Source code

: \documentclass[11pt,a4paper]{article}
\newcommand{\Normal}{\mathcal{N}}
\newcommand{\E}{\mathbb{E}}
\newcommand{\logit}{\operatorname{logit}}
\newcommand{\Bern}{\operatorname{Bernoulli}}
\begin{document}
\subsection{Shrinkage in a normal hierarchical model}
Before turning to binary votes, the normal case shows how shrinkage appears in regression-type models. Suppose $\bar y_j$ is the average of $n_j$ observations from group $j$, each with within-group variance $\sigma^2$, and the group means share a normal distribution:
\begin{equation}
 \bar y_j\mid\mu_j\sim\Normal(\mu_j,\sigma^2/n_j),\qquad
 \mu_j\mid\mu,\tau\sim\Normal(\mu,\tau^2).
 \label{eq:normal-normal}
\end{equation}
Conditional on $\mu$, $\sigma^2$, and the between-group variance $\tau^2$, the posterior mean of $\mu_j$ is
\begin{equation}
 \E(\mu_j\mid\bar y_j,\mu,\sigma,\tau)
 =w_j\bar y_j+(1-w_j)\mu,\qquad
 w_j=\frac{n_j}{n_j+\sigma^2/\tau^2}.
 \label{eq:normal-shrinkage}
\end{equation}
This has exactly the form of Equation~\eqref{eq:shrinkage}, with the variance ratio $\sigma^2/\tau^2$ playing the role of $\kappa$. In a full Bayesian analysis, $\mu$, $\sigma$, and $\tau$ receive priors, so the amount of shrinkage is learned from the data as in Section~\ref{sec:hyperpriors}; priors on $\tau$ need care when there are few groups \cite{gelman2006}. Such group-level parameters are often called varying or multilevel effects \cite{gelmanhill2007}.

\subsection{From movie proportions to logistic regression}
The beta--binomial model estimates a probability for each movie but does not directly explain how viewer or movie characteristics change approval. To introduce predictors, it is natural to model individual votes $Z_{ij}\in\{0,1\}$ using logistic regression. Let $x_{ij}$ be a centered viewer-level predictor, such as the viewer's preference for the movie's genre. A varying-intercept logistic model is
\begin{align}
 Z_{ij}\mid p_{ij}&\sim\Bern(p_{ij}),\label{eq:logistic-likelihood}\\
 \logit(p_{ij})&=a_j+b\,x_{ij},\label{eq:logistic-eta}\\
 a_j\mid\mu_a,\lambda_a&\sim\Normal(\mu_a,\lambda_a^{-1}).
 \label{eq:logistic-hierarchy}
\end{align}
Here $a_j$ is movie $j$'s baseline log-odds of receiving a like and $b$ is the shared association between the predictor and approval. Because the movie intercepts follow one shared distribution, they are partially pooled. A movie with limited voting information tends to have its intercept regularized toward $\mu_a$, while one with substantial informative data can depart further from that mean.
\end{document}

******************************

Problem to solve → Give the complete material back, word for word.

Solution to the problem →
Source code

: \documentclass[11pt,a4paper]{article}
\newcommand{\Normal}{\mathcal{N}}
\newcommand{\E}{\mathbb{E}}
\newcommand{\logit}{\operatorname{logit}}
\newcommand{\Bern}{\operatorname{Bernoulli}}
\begin{document}
\subsection{Shrinkage in a normal hierarchical model}
Before turning to binary votes, the normal case shows how shrinkage appears in regression-type models. Suppose $\bar y_j$ is the average of $n_j$ observations from group $j$, each with within-group variance $\sigma^2$, and the group means share a normal distribution:
\begin{equation}
 \bar y_j\mid\mu_j\sim\Normal(\mu_j,\sigma^2/n_j),\qquad
 \mu_j\mid\mu,\tau\sim\Normal(\mu,\tau^2).
 \label{eq:normal-normal}
\end{equation}
Conditional on $\mu$, $\sigma^2$, and the between-group variance $\tau^2$, the posterior mean of $\mu_j$ is
\begin{equation}
 \E(\mu_j\mid\bar y_j,\mu,\sigma,\tau)
 =w_j\bar y_j+(1-w_j)\mu,\qquad
 w_j=\frac{n_j}{n_j+\sigma^2/\tau^2}.
 \label{eq:normal-shrinkage}
\end{equation}
This has exactly the form of Equation~\eqref{eq:shrinkage}, with the variance ratio $\sigma^2/\tau^2$ playing the role of $\kappa$. In a full Bayesian analysis, $\mu$, $\sigma$, and $\tau$ receive priors, so the amount of shrinkage is learned from the data as in Section~\ref{sec:hyperpriors}; priors on $\tau$ need care when there are few groups \cite{gelman2006}. Such group-level parameters are often called varying or multilevel effects \cite{gelmanhill2007}.

\subsection{From movie proportions to logistic regression}
The beta--binomial model estimates a probability for each movie but does not directly explain how viewer or movie characteristics change approval. To introduce predictors, it is natural to model individual votes $Z_{ij}\in\{0,1\}$ using logistic regression. Let $x_{ij}$ be a centered viewer-level predictor, such as the viewer's preference for the movie's genre. A varying-intercept logistic model is
\begin{align}
 Z_{ij}\mid p_{ij}&\sim\Bern(p_{ij}),\label{eq:logistic-likelihood}\\
 \logit(p_{ij})&=a_j+b\,x_{ij},\label{eq:logistic-eta}\\
 a_j\mid\mu_a,\lambda_a&\sim\Normal(\mu_a,\lambda_a^{-1}).
 \label{eq:logistic-hierarchy}
\end{align}
Here $a_j$ is movie $j$'s baseline log-odds of receiving a like and $b$ is the shared association between the predictor and approval. Because the movie intercepts follow one shared distribution, they are partially pooled. A movie with limited voting information tends to have its intercept regularized toward $\mu_a$, while one with substantial informative data can depart further from that mean.
\end{document}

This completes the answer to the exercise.